Recent Actions on Immigration Reform

Today’s article features recent action in Washington D.C. towards passage of Immigration Reform legislation. These actions can give us some clues as to what an eventual compromise might be.

First, the U.S. Senate last night passed the FY10 Department of Homeland Security Appropriations bill (H.R. 2892) which requires work place enforcement to prevent employers from continuing to employ undocumented workers.

Second, the Council on Foreign Relations has recommended “earned legalization, not amnesty” for an estimated 12 million illegal immigrants now living in the United States. To apply for residency they would need to pay taxes, learn English, pass background checks and pay fines.

Third, the Fairness to Surviving Spouses Act of 2009 (S. 815/H.R. 1870) would halt the deportation of individuals whose pending applications for green cards are not approvable because their U.S. citizen spouse died within the first two years of marriage.

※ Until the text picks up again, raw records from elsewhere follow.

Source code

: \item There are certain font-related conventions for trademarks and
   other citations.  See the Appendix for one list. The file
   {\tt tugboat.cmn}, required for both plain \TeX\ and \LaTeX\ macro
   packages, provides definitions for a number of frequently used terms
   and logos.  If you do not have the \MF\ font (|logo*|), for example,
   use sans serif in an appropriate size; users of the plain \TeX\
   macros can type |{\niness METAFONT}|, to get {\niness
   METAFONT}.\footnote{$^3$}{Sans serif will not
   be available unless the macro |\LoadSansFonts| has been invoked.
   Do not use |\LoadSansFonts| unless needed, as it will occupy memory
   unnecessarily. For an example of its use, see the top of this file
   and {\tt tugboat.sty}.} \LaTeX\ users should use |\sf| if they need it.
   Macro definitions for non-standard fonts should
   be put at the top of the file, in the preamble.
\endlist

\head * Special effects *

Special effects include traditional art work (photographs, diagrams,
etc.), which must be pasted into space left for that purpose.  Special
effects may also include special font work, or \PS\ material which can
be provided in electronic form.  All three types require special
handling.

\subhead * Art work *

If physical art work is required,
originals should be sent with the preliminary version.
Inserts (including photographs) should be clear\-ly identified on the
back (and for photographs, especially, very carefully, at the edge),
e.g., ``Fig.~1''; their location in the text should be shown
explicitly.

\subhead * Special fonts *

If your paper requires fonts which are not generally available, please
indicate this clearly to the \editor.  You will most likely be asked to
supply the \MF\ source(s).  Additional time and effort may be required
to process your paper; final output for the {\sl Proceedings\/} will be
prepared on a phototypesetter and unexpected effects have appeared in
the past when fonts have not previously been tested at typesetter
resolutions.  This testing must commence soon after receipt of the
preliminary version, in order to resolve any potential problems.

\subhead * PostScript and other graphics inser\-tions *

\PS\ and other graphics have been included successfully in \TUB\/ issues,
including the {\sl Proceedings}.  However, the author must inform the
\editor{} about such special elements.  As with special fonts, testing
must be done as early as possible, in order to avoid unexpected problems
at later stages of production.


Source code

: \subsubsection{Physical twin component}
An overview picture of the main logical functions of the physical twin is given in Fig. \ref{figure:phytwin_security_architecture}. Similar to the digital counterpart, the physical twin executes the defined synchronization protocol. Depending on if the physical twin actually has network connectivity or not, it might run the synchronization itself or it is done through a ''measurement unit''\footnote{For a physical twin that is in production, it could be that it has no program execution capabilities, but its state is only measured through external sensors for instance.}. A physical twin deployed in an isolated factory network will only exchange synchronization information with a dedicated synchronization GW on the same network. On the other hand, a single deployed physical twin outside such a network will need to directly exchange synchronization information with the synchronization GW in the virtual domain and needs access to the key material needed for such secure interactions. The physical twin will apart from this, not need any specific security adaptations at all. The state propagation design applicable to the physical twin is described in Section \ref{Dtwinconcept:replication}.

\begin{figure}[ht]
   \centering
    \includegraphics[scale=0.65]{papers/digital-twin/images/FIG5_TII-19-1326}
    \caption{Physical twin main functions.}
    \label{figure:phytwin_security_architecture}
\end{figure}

These recent actions in Congress and policy positions of interested non governmental agencies demonstrate a trend of a slow, deliberate approach to reforms that would permit undocumented workers to apply for legal status and work authorization through either a family member or employer; but would also include tough enforcement actions by the government against employers who continue to hire illegal aliens and continued detentions and deportations of those attempting illegal entry or reentry into the United States. John Lee Carrico Esq.